YOUR GOAL: The answer must be an exact restatement of all the data.

DATA EXCERPTS:
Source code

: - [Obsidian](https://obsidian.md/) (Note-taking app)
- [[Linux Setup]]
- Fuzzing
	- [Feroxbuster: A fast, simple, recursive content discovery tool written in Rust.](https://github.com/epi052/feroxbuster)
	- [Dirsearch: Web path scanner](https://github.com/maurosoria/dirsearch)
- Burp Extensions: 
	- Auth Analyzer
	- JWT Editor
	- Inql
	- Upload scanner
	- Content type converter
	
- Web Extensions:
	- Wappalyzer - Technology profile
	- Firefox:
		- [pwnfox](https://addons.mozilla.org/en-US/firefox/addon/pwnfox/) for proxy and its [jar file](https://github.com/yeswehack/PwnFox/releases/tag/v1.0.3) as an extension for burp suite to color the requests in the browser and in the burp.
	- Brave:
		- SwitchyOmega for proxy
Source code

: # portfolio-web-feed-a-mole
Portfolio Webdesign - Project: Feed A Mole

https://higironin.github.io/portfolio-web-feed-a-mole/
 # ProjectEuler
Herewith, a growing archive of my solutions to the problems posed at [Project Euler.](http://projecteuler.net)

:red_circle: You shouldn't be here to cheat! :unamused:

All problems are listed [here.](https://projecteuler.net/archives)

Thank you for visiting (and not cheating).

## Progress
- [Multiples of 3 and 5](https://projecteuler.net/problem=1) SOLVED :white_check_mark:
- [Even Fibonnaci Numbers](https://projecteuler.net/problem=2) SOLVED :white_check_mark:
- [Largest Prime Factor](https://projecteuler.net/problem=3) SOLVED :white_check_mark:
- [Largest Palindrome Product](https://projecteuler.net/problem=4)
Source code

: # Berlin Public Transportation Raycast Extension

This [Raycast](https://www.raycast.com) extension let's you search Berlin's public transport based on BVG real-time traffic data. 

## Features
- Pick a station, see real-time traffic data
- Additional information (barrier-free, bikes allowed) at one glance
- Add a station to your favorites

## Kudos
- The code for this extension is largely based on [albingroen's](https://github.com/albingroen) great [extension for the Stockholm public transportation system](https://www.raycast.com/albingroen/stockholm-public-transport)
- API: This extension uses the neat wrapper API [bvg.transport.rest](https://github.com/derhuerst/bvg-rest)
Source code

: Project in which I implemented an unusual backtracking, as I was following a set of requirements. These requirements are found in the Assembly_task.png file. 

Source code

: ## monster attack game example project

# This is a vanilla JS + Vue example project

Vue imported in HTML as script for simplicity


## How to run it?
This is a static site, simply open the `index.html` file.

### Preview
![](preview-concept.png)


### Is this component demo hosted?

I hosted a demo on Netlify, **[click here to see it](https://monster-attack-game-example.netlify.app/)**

TASK RESULT:
Source code

: - [Obsidian](https://obsidian.md/) (Note-taking app)
- [[Linux Setup]]
- Fuzzing
	- [Feroxbuster: A fast, simple, recursive content discovery tool written in Rust.](https://github.com/epi052/feroxbuster)
	- [Dirsearch: Web path scanner](https://github.com/maurosoria/dirsearch)
- Burp Extensions: 
	- Auth Analyzer
	- JWT Editor
	- Inql
	- Upload scanner
	- Content type converter
	
- Web Extensions:
	- Wappalyzer - Technology profile
	- Firefox:
		- [pwnfox](https://addons.mozilla.org/en-US/firefox/addon/pwnfox/) for proxy and its [jar file](https://github.com/yeswehack/PwnFox/releases/tag/v1.0.3) as an extension for burp suite to color the requests in the browser and in the burp.
	- Brave:
		- SwitchyOmega for proxy
Source code

: # portfolio-web-feed-a-mole
Portfolio Webdesign - Project: Feed A Mole

https://higironin.github.io/portfolio-web-feed-a-mole/
 # ProjectEuler
Herewith, a growing archive of my solutions to the problems posed at [Project Euler.](http://projecteuler.net)

:red_circle: You shouldn't be here to cheat! :unamused:

All problems are listed [here.](https://projecteuler.net/archives)

Thank you for visiting (and not cheating).

## Progress
- [Multiples of 3 and 5](https://projecteuler.net/problem=1) SOLVED :white_check_mark:
- [Even Fibonnaci Numbers](https://projecteuler.net/problem=2) SOLVED :white_check_mark:
- [Largest Prime Factor](https://projecteuler.net/problem=3) SOLVED :white_check_mark:
- [Largest Palindrome Product](https://projecteuler.net/problem=4)
Source code

: # Berlin Public Transportation Raycast Extension

This [Raycast](https://www.raycast.com) extension let's you search Berlin's public transport based on BVG real-time traffic data. 

## Features
- Pick a station, see real-time traffic data
- Additional information (barrier-free, bikes allowed) at one glance
- Add a station to your favorites

## Kudos
- The code for this extension is largely based on [albingroen's](https://github.com/albingroen) great [extension for the Stockholm public transportation system](https://www.raycast.com/albingroen/stockholm-public-transport)
- API: This extension uses the neat wrapper API [bvg.transport.rest](https://github.com/derhuerst/bvg-rest)
Source code

: Project in which I implemented an unusual backtracking, as I was following a set of requirements. These requirements are found in the Assembly_task.png file. 

Source code

: ## monster attack game example project

# This is a vanilla JS + Vue example project

Vue imported in HTML as script for simplicity


## How to run it?
This is a static site, simply open the `index.html` file.

### Preview
![](preview-concept.png)


### Is this component demo hosted?

I hosted a demo on Netlify, **[click here to see it](https://monster-attack-game-example.netlify.app/)**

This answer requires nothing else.